■ **Collected data**:
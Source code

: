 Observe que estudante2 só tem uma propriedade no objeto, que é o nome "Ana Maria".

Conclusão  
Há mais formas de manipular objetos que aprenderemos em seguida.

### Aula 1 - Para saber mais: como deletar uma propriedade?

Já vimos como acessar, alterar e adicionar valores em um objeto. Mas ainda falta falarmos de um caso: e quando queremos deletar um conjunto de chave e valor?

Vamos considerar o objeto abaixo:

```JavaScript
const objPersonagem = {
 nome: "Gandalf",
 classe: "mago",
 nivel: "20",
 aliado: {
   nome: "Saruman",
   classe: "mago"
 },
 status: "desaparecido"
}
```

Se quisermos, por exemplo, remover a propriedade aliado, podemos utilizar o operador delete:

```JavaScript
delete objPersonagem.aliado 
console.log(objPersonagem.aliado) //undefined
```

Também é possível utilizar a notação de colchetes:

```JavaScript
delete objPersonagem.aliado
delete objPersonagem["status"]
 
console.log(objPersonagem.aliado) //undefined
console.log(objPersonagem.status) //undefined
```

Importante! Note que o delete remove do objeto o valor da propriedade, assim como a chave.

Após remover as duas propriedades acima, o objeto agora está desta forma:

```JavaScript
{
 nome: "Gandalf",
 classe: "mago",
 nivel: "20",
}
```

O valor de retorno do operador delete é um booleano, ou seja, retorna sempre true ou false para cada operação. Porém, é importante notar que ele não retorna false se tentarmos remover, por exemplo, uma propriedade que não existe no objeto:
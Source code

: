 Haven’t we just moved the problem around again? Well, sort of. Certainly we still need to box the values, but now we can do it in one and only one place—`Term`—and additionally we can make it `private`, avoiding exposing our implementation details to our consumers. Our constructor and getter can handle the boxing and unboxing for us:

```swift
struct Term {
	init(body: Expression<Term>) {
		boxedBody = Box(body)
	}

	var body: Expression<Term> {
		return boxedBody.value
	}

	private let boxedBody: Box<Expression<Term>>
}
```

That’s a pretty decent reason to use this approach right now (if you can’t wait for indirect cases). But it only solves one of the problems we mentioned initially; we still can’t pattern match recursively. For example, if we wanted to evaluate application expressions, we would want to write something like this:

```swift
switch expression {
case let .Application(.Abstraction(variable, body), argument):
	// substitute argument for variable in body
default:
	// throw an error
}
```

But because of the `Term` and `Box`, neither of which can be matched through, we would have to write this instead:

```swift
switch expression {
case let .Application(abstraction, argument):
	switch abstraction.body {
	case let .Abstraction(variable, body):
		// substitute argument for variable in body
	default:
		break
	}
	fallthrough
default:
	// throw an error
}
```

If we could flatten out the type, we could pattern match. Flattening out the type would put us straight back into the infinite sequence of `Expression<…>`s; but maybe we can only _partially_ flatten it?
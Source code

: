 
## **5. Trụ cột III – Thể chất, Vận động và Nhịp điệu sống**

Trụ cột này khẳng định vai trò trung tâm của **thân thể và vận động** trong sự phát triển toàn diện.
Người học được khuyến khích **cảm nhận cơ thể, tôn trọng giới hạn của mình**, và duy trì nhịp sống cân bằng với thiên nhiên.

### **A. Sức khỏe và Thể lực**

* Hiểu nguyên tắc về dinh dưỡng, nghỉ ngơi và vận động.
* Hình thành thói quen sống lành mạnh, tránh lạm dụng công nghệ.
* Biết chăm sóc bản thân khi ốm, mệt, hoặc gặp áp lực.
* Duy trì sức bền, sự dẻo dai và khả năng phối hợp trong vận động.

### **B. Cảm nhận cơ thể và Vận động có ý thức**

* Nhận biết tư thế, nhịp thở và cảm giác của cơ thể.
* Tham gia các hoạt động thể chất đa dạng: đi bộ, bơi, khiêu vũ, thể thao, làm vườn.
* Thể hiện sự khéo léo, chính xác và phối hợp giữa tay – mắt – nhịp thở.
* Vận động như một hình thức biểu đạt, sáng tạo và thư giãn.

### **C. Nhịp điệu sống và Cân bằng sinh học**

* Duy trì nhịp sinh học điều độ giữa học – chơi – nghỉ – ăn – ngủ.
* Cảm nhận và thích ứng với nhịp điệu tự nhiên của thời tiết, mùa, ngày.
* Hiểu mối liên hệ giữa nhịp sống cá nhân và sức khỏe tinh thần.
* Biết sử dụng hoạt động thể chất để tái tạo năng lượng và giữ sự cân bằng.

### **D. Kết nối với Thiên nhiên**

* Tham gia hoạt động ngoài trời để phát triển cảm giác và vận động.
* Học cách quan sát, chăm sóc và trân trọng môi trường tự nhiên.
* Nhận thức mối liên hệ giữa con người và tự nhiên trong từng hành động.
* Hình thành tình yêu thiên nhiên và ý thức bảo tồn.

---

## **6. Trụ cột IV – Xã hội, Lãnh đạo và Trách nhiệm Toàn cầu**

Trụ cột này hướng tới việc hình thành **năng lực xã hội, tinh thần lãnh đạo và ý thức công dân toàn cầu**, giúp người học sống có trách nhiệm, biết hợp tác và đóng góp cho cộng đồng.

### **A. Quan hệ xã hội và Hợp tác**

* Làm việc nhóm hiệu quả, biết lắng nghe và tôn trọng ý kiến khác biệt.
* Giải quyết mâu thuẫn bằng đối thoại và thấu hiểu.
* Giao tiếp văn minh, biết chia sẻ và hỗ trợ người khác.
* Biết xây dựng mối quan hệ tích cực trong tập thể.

■ **What is being asked**: Copy out each line of the data where the string "công" appears.

■ **Result of this task**:
* Hình thành thói quen sống lành mạnh, tránh lạm dụng công nghệ.
Trụ cột này hướng tới việc hình thành **năng lực xã hội, tinh thần lãnh đạo và ý thức công dân toàn cầu**, giúp người học sống có trách nhiệm, biết hợp tác và đóng góp cho cộng đồng.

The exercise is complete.